Le binôme enseignant- élève au cœur de leurs préoccupations


La Journée mondiale de l’enseignant qui a retenu cette année, au niveau mondial, le thème général «Agissons pour l’enseignant», a été marquée en RDC, par plusieurs manifestations. Ce thème a servi de prétexte au Projet d’appui à la réforme de l’enseignement technique et formation professionnelle pour engager le vendredi 05 octobre 2012, au Centre Wallonie-Bruxelles de Kinshasa, la réflexion sur une thématique toujours d’actualité : «  La réforme curriculaire en approche par compétences ( APC) pour l’enseignement technique et formation professionnelle en RDC. Pratiques pédagogiques et identité de l’enseignant ».

 Circonscrivant le sens de la manifestation du jour, le coordinateur du Projet d’appui à l’enseignement technique et formation professionnelle, a indiqué que la Journée mondiale de l’enseignant devait être pour les acteurs du secteur éducatif et le monde de l’emploi, un moment privilégié pour échanger ensemble sur la réforme de l’enseignement technique et formation professionnelle.

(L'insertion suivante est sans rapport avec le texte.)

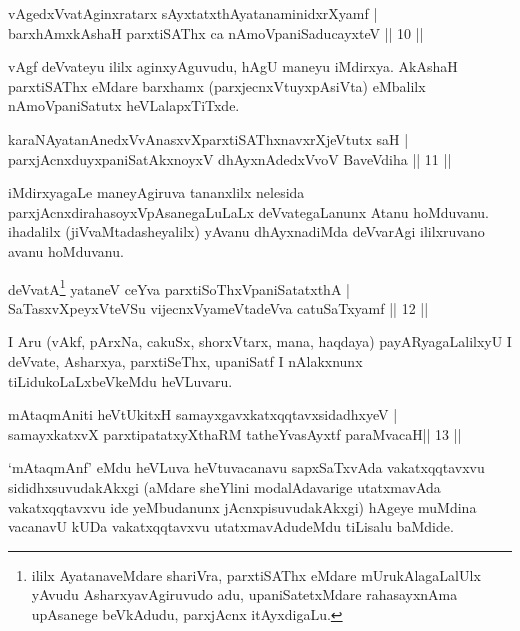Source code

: 
\begin{shl}
vAgedxVvatA\s ginxratarx sAyxtatxthA\s \s yatanaminidxrXyamf |\\
barxhAmx\s \s kAshaH parxtiSAThx ca nAmoVpaniSaducayxteV \hfill || 10 || 
\end{shl}

\begin{artha}
vAgf deVvateyu ililx aginxyAguvudu, hAgU maneyu iMdirxya.  AkAshaH parxtiSAThx eMdare barxhamx (parxjecnxVtuyxpAsiVta) eMbalilx nAmoVpaniSatutx heVLalapxTiTxde.
\end{artha}


\begin{shl}
karaNAyatanAnedxVvAnasxvXparxtiSAThxnavxrXjeVtutx saH |\\
parxjAcnxduyxpaniSatAkxnoyxV dhAyxnAdedxVvoV BaveVdiha \hfill || 11 || 
\end{shl}

\begin{artha}
iMdirxyagaLe maneyAgiruva tananxlilx nelesida parxjAcnxdi\break rahasoyxVpAsanegaLuLaLx deVvategaLanunx Atanu hoMduvanu. ihadalilx (jiVvaMtadasheyalilx) yAvanu dhAyxnadiMda deVvarAgi ililxruvano avanu hoMduvanu.
\end{artha}

\begin{shl}
deVvatA\s\footnote{ililx AyatanaveMdare shariVra, parxtiSAThx eMdare mUrukAlagaLalUlx yAvudu AsharxyavAgiruvudo adu, upaniSatetxMdare rahasayxnAma upAsanege beVkAdudu, parxjAcnx itAyxdigaLu. } yataneV ceYva parxtiSoThxVpaniSatatxthA |\\
SaTasxvXpeyxVteVSu vijecnxVyameVtadeVva catuSaTxyamf \hfill || 12 || 
\end{shl}

\begin{artha}
I Aru (vAkf, pArxNa, cakuSx, shorxVtarx, mana, haqdaya) payARyagaLalilxyU I deVvate, Asharxya, parxtiSeThx, upaniSatf I nAlakxnunx tiLidukoLaLxbeVkeMdu heVLuvaru.
\end{artha}

\begin{shl}
mAtaqmAniti heVtUkitxH samayxgavxkatxqqtavxsidadhxyeV |\\
samayxkatxvX parxtipatatxyXthaRM tatheYvasAyxtf paraMvacaH\hfill || 13 ||
\end{shl}

\begin{artha}
`mAtaqmAnf' eMdu heVLuva heVtuvacanavu sapxSaTxvAda vakatxqqtavxvu sididhxsuvudakAkxgi (aMdare sheYlini modalAdavarige utatxmavAda vakatxqqtavxvu ide yeMbudanunx jAcnxpisuvudakAkxgi) hAgeye muMdina vacanavU kUDa vakatxqqtavxvu utatxmavAdudeMdu tiLisalu baMdide.
\end{artha}

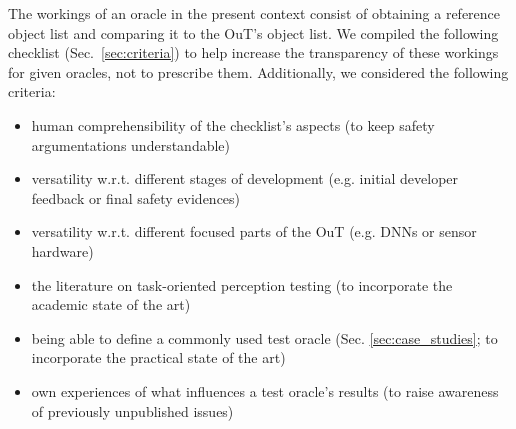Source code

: \documentclass[conference]{IEEEtran}
\begin{document}
The workings of an oracle in the present context consist of obtaining a reference object list and comparing it to the OuT's object list. 
We compiled the following checklist (Sec.~\ref{sec:criteria}) to help increase the transparency of these workings for given oracles, not to prescribe them.
Additionally, we considered the following criteria: %
\begin{itemize}
\item human comprehensibility of the checklist's aspects \newline (to keep safety argumentations understandable)
\item versatility w.r.t. different stages of development \newline (e.g. initial developer feedback or final safety evidences)
\item versatility w.r.t. different focused parts of the OuT \newline (e.g. DNNs or sensor hardware)
\item the literature on task-oriented perception testing \newline (to incorporate the academic state of the art)
\item being able to define a commonly used test oracle \newline (Sec. \ref{sec:case_studies}; to incorporate the practical state of the art)
\item own experiences of what influences a test oracle's results
(to raise awareness of previously unpublished issues)


\end{itemize}



\end{document}
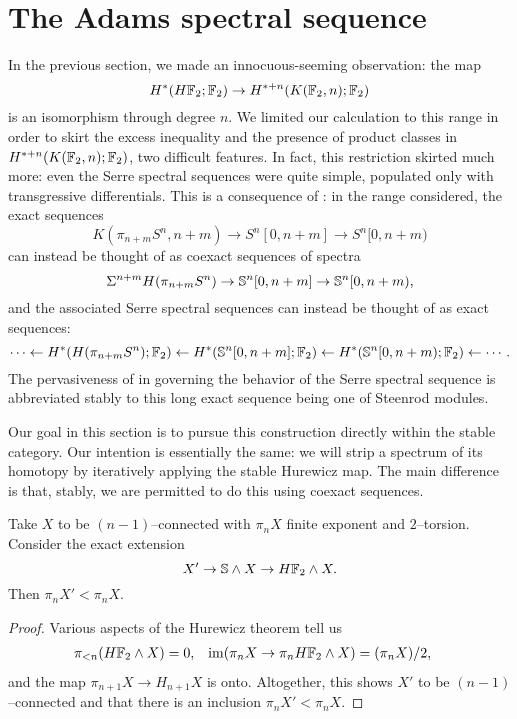 \section{The Adams spectral sequence}

In the previous section, we made an innocuous-seeming observation: the map \[H^*(H\mathbb F_2; \mathbb F_2) \to H^{*+n}(K(\mathbb F_2, n); \mathbb F_2)\] is an isomorphism through degree $n$.
We limited our calculation to this range in order to skirt the excess inequality and the presence of product classes in $H^{*+n}(K(\mathbb F_2, n); \mathbb F_2)$, two difficult features.
In fact, this restriction skirted much more: even the Serre spectral sequences were quite simple, populated only with transgressive differentials.
This is a consequence of : in the range considered, the exact sequences \[K(\pi_{n+m} S^n, n+m) \to S^n[0, n+m] \to S^n[0, n+m)\] can instead be thought of as coexact sequences of spectra \[\Sigma^{n+m} H(\pi_{n+m} S^n) \to \mathbb S^n[0, n+m] \to \mathbb S^n[0, n+m),\] and the associated Serre spectral sequences can instead be thought of as exact sequences: \[\cdots \leftarrow H^*(H(\pi_{n+m} S^n); \mathbb F_2) \leftarrow H^*(\mathbb S^n[0, n+m]; \mathbb F_2) \leftarrow H^*(\mathbb S^n[0, n+m); \mathbb F_2) \leftarrow \cdots.\]
The pervasiveness of  in governing the behavior of the Serre spectral sequence is abbreviated stably to this long exact sequence being one of Steenrod modules.

Our goal in this section is to pursue this construction directly within the stable category.
Our intention is essentially the same: we will strip a spectrum of its homotopy by iteratively applying the stable Hurewicz map.
The main difference is that, stably, we are permitted to do this using coexact sequences.

\begin{lemma}
Take $X$ to be $(n-1)$--connected with $\pi_n X$ finite exponent and $2$--torsion.
Consider the exact extension \[X' \to \mathbb S \wedge X \to H\mathbb F_2 \wedge X.\]
Then $\pi_n X' < \pi_n X$.
\end{lemma}
\begin{proof}
Various aspects of the Hurewicz theorem tell us
\begin{align*}
\pi_{< n}(H\mathbb F_2 \wedge X) & = 0, &
\operatorname{im}(\pi_n X \to \pi_n H\mathbb F_2 \wedge X) & = (\pi_n X) / 2,
\end{align*}
and the map $\pi_{n+1} X \to H_{n+1} X$ is onto.
Altogether, this shows $X'$ to be $(n-1)$--connected and that there is an inclusion $\pi_n X' < \pi_n X$.
\end{proof}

Joël Leroy en a profité pour souligner l’importance de la réforme de ce sous-secteur de l’enseignement, et formulé le vœu de voir cet enseignement devenir plus performant et plus proche du monde de l’emploi.

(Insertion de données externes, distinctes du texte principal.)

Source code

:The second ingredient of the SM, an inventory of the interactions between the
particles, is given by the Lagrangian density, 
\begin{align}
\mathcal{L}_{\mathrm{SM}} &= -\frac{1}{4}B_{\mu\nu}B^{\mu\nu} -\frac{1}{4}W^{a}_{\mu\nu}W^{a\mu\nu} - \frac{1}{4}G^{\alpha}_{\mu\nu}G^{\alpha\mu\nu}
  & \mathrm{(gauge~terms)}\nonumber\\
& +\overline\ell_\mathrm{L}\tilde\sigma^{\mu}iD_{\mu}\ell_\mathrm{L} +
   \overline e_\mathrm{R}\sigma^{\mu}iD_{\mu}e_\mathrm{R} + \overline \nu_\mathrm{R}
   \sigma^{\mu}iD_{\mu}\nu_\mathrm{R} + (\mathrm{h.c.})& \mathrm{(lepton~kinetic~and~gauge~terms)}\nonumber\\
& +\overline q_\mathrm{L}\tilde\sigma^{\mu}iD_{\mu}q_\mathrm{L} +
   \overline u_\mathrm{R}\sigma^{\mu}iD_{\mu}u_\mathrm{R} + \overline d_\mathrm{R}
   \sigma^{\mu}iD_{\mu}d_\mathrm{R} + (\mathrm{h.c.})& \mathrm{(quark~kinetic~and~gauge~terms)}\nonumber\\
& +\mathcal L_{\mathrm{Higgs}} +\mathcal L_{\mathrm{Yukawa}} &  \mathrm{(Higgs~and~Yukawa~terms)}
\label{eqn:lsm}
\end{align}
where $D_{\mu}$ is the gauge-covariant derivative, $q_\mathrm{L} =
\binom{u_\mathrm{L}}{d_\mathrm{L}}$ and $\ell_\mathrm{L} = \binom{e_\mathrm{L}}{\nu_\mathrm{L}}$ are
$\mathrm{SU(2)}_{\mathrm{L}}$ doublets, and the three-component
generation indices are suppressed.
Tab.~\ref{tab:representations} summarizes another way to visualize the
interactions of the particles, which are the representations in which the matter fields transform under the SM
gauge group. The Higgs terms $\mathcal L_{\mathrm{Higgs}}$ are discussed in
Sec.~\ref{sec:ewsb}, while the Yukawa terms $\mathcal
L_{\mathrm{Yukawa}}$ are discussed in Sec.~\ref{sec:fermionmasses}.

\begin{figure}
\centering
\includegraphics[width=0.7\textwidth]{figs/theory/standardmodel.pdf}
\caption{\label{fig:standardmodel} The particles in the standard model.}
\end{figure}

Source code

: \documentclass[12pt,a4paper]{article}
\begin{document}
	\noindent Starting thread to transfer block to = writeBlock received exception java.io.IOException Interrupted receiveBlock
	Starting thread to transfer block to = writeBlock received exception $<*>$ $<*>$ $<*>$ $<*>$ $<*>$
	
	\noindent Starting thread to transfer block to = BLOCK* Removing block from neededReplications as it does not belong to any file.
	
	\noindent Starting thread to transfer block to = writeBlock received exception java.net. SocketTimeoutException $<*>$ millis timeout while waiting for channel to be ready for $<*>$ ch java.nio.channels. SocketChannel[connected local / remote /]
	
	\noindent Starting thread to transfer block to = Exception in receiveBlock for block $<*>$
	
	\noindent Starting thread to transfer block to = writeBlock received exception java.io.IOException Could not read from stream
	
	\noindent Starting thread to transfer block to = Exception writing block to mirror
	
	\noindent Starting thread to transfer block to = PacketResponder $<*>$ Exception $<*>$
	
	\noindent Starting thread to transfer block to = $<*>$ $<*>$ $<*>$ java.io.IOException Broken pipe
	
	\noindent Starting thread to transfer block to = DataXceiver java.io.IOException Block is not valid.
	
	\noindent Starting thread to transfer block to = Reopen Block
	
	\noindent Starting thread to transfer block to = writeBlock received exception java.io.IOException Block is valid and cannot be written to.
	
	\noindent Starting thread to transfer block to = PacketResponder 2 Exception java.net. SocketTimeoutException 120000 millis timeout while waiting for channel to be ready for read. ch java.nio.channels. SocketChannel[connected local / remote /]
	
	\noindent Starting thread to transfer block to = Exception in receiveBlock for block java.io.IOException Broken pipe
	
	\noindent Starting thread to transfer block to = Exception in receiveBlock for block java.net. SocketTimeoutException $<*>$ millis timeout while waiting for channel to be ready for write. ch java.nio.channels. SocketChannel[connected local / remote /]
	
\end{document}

La finalité pour toutes les initiatives prises, a-t-il fait observer, est de souligner l’identité de l’enseignant, donner du sens à l’apprentissage, en prenant à la fois en compte, aussi bien l’enseignant que l’apprenant. Il a rappelé les réformes de l’ETFP qui visent la remise en question des méthodes de travail dans le domaine de la pédagogie appliquée.
Dans ce domaine, il note que la prise en compte du métier d’enseignant le valorise. Et si l’apprenant trouve au bout du compte un emploi, ou en crée, a fait savoir Joël Leroy, c’est le métier de l’enseignant qui est valorisé. Bien plus, il faudrait que l’apprenant puisse répondre dans un bassin d’emplois, aux besoins de la communauté par une production de qualité.

L’inspecteur général adjoint chargé de l’enseignement technique et professionnel, Madilamba Yamba-Yamba, estime que le focus doit être l’école. Car, c’est dans ce creuset que l’enseignant a le rôle de transmettre les connaissances à l’élève ou à l’apprenant. Pour lui, le paradigme de l’enseignement doit changer. Dans le cadre de ce changement, l’enseignant doit aider l’apprenant à découvrir son destin, à travers la transmission du savoir-faire et du savoir-être. Il a insisté sur le fait que l’apprenant doit s’approprier la formation. Bref, avec toutes ces réformes, l’identité de l’enseignant a fondamentalement changé.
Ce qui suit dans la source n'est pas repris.